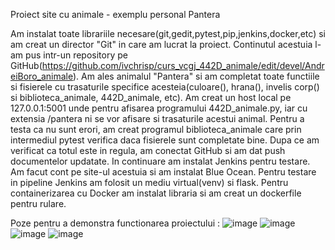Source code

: Proiect site cu animale - exemplu personal Pantera

Am instalat toate librariile necesare(git,gedit,pytest,pip,jenkins,docker,etc) si am creat un director "Git" in care am lucrat la proiect. Continutul acestuia l-am pus intr-un repository pe GitHub(https://github.com/ivchrisp/curs_vcgj_442D_animale/edit/devel/AndreiBoro_animale). Am ales animalul "Pantera" si am completat toate functiile si fisierele cu trasaturile specifice acesteia(culoare(), hrana(), invelis corp() si biblioteca_animale, 442D_animale, etc). Am creat un host local pe 127.0.0.1:5001 unde pentru afisarea programului 442D_animale.py, iar cu extensia /pantera ni se vor afisare si trasaturile acestui animal. Pentru a testa ca nu sunt erori, am creat programul biblioteca_animale care prin intermediul pytest verifica daca fisierele sunt completate bine. Dupa ce am verificat ca totul este in regula, am conectat GitHub si am dat push documentelor updatate. In continuare am instalat Jenkins pentru testare. Am facut cont pe site-ul acestuia si am instalat Blue Ocean. Pentru testare in pipeline Jenkins am folosit un mediu virtual(venv) si flask. Pentru containerizarea cu Docker am instalat libraria si am creat un dockerfile pentru rulare.

Poze pentru a demonstra functionarea proiectului :
![image](https://github.com/ivchrisp/curs_vcgj_442D_animale/assets/132371318/609c813c-4996-4c80-bab5-08d787a53037)
![image](https://github.com/ivchrisp/curs_vcgj_442D_animale/assets/132371318/a810f4d6-0ecf-46e0-a116-d5493ef61b75)
![image](https://github.com/ivchrisp/curs_vcgj_442D_animale/assets/132371318/7045c98a-dace-4084-afc9-a9f52c257fb8)
![image](https://github.com/ivchrisp/curs_vcgj_442D_animale/assets/132371318/851663c7-5081-4033-94de-8c9d398d567a)
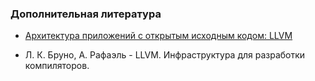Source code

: 
### Дополнительная литература

- [Архитектура приложений с открытым исходным кодом: LLVM](https://www.astrosoft.ru/articles/embedded-software/arkhitektura-prilozheniy-s-otkrytym-iskhodnym-kodom-llvm/)

- Л. К. Бруно, А. Рафаэль - LLVM. Инфраструктура для разработки компиляторов.

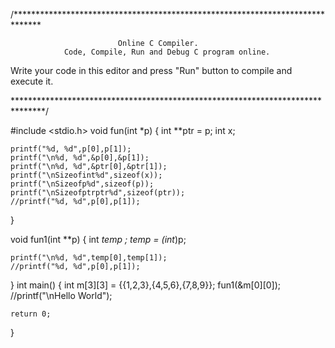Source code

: /******************************************************************************

                            Online C Compiler.
                Code, Compile, Run and Debug C program online.
Write your code in this editor and press "Run" button to compile and execute it.

*******************************************************************************/

#include <stdio.h>
void fun(int *p)
{
    int **ptr = p;
    int x;
    
    printf("%d, %d",p[0],p[1]);
    printf("\n%d, %d",&p[0],&p[1]);
    printf("\n%d, %d",&ptr[0],&ptr[1]);
    printf("\nSizeofint%d",sizeof(x));
    printf("\nSizeofp%d",sizeof(p));
    printf("\nSizeofptrptr%d",sizeof(ptr));
    //printf("%d, %d",p[0],p[1]);
}

void fun1(int **p)
{
    int *temp ;
    temp = (int*)p;
    
    printf("\n%d, %d",temp[0],temp[1]);
    //printf("%d, %d",p[0],p[1]);
    
}
int main()
{
    int m[3][3] = {{1,2,3},{4,5,6},{7,8,9}};
    fun1(&m[0][0]);
    //printf("\nHello World");

    return 0;
}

» **WHAT IS NEEDED**: Set the pictures aside and transcribe exactly the stretch of lines above, beginning with the one holding "- Л. К. Бруно, А." and ending with the one holding "Code, Compile, Run".

» **ANSWER FOR THE TASK**:
- Л. К. Бруно, А. Рафаэль - LLVM. Инфраструктура для разработки компиляторов.

Source code

: /******************************************************************************

                            Online C Compiler.
                Code, Compile, Run and Debug C program online.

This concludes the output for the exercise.